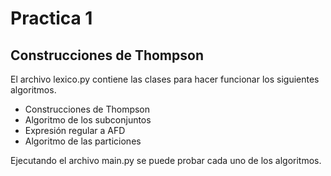 # Practica 1
## Construcciones de Thompson

El archivo lexico.py contiene las clases para hacer funcionar los siguientes algoritmos.
- Construcciones de Thompson
- Algoritmo de los subconjuntos
- Expresión regular a AFD
- Algoritmo de las particiones

Ejecutando el archivo main.py se puede probar cada uno de los algoritmos.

*AIM OF THE EXERCISE*
Retype exactly. Start at the line with "- Algoritmo de las particiones" and stop at the last line of the data.

*EXERCISE SOLUTION*
- Algoritmo de las particiones

Ejecutando el archivo main.py se puede probar cada uno de los algoritmos.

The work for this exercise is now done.